• _Data provided_:
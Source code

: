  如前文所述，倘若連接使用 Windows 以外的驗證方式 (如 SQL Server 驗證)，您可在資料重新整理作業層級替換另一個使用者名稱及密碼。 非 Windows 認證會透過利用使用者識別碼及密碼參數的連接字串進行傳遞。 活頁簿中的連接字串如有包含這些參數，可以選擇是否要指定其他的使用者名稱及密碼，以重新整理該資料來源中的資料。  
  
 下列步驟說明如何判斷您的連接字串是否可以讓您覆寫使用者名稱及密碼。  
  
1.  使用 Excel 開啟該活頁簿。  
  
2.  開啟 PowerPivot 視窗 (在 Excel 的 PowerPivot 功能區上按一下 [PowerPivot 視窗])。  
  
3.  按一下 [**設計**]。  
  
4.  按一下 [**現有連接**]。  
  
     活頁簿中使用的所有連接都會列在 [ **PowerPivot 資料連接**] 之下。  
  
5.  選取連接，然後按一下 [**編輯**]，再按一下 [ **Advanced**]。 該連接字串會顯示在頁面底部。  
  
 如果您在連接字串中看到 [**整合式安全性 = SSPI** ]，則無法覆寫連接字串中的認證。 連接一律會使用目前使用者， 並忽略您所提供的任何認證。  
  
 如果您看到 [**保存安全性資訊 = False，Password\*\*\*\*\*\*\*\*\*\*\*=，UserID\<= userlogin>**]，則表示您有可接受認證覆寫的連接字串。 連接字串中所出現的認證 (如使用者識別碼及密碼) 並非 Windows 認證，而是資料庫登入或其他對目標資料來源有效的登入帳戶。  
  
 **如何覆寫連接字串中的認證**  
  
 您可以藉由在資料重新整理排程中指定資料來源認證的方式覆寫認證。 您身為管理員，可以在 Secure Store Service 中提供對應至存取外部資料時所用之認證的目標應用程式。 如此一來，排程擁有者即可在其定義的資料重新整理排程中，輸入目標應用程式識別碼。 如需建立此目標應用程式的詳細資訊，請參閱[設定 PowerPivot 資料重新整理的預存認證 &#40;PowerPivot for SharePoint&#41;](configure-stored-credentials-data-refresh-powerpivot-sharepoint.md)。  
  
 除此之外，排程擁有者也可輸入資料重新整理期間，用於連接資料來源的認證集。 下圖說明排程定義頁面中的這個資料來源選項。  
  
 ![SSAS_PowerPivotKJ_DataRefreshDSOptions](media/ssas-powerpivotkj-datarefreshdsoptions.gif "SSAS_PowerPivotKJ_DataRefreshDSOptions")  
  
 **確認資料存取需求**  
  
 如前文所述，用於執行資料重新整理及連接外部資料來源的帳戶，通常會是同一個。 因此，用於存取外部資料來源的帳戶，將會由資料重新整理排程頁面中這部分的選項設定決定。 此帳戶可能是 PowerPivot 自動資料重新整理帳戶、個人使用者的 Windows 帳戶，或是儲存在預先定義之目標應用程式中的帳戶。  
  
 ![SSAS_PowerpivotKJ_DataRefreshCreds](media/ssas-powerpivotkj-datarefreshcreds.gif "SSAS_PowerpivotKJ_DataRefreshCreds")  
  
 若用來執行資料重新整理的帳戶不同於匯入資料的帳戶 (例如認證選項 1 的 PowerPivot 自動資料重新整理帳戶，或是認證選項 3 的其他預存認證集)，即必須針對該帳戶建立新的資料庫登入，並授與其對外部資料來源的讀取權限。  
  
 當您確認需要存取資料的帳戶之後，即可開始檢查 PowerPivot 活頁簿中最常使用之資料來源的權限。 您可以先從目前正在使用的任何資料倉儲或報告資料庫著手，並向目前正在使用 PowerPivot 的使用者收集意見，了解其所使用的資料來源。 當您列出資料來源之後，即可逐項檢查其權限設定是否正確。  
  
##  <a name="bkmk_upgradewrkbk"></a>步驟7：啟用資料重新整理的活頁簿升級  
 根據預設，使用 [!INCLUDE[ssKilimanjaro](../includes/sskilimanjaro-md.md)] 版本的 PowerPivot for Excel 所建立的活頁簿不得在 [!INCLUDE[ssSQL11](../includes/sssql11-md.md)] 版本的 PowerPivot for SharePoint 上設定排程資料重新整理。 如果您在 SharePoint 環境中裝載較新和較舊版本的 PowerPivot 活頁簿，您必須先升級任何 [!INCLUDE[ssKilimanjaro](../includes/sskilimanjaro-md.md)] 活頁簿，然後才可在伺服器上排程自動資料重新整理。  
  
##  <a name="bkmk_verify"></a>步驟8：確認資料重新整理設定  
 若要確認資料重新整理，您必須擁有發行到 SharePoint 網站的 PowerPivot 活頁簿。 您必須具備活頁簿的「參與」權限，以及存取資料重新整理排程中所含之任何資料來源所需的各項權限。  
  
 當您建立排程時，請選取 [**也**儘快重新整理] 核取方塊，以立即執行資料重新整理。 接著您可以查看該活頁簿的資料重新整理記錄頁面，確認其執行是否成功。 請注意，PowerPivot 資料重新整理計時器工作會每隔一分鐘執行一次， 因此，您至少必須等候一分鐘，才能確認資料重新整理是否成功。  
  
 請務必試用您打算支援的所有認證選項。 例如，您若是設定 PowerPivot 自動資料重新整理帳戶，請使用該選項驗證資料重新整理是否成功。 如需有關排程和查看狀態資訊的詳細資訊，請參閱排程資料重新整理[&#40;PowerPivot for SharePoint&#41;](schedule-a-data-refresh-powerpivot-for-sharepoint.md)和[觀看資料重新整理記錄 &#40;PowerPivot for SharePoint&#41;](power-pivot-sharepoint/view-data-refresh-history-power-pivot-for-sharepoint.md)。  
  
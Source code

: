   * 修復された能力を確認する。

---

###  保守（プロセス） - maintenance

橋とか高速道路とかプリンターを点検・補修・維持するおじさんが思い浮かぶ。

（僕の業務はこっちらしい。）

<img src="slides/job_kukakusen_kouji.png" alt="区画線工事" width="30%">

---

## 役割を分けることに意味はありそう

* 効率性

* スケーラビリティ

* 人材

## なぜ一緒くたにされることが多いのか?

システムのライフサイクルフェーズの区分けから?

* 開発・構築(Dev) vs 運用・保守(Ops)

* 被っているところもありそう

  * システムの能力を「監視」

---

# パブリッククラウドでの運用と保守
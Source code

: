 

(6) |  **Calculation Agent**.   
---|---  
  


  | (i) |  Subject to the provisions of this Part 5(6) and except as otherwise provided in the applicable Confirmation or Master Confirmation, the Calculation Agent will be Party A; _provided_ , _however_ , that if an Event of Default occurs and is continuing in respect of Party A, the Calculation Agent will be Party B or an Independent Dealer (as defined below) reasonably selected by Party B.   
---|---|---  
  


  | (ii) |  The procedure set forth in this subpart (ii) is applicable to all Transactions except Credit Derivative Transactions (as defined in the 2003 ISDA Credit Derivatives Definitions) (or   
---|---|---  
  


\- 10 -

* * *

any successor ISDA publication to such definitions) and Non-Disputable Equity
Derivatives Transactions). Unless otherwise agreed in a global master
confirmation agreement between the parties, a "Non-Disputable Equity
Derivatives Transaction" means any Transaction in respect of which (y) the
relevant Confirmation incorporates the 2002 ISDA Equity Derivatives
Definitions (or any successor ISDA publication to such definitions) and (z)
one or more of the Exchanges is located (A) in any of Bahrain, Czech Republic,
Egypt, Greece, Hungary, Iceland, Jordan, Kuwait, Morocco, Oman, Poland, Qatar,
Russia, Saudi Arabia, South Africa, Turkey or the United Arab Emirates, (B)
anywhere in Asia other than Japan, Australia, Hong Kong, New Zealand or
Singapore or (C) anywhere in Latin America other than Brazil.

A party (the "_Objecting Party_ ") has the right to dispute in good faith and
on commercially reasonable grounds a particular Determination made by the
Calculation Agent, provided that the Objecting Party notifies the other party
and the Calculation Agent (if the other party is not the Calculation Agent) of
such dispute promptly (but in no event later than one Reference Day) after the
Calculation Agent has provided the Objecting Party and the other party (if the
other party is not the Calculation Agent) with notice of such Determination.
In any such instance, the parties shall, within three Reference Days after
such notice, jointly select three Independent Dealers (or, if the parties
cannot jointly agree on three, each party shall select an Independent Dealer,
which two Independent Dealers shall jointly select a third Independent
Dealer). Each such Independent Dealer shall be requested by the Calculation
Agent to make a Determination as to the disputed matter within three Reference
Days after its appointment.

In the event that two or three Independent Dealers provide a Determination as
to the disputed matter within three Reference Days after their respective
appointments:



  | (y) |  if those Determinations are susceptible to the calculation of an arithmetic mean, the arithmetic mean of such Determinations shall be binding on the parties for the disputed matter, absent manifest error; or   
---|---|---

• _What the exercise asks_: Every line above from the line with "other party is not the Calculation Agent) with" to the line with "cannot jointly agree" is wanted, ends included; write them out exactly and add no other line.

• _Result of the task_:
other party is not the Calculation Agent) with notice of such Determination.
In any such instance, the parties shall, within three Reference Days after
such notice, jointly select three Independent Dealers (or, if the parties
cannot jointly agree on three, each party shall select an Independent Dealer,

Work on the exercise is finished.